● **What is being asked**:
Pull out of the data below the stretch of lines bounded by the one containing "11\quad;\quad 111\quad;\quad 1005692$$" and the one containing "et $a\vee b$. (1 pt)", both bounds included, unchanged.

● **Exercise inputs**:
******

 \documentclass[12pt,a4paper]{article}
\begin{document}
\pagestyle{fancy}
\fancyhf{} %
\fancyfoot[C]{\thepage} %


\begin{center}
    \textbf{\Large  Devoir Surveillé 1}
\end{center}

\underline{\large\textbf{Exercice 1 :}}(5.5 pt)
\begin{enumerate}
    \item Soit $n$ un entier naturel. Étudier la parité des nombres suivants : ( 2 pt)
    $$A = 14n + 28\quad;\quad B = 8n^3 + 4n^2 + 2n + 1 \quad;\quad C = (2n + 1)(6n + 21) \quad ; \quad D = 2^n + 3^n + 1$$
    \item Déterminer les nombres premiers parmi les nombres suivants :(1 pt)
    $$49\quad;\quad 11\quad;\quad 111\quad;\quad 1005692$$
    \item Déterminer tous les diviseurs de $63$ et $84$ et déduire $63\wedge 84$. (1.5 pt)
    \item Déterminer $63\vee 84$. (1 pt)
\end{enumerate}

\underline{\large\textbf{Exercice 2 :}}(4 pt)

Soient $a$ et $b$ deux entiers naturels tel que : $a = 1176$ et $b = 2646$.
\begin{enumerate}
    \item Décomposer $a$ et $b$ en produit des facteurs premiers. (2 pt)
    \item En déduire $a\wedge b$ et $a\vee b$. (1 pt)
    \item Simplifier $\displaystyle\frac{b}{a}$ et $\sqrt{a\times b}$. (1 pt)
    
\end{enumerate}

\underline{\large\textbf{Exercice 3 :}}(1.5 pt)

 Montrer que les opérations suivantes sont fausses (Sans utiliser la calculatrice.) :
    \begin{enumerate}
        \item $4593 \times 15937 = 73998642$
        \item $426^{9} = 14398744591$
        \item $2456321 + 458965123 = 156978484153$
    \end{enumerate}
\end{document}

******

● **Result of the exercise**:
    $$49\quad;\quad 11\quad;\quad 111\quad;\quad 1005692$$
    \item Déterminer tous les diviseurs de $63$ et $84$ et déduire $63\wedge 84$. (1.5 pt)
    \item Déterminer $63\vee 84$. (1 pt)
\end{enumerate}

\underline{\large\textbf{Exercice 2 :}}(4 pt)

Soient $a$ et $b$ deux entiers naturels tel que : $a = 1176$ et $b = 2646$.
\begin{enumerate}
    \item Décomposer $a$ et $b$ en produit des facteurs premiers. (2 pt)
    \item En déduire $a\wedge b$ et $a\vee b$. (1 pt)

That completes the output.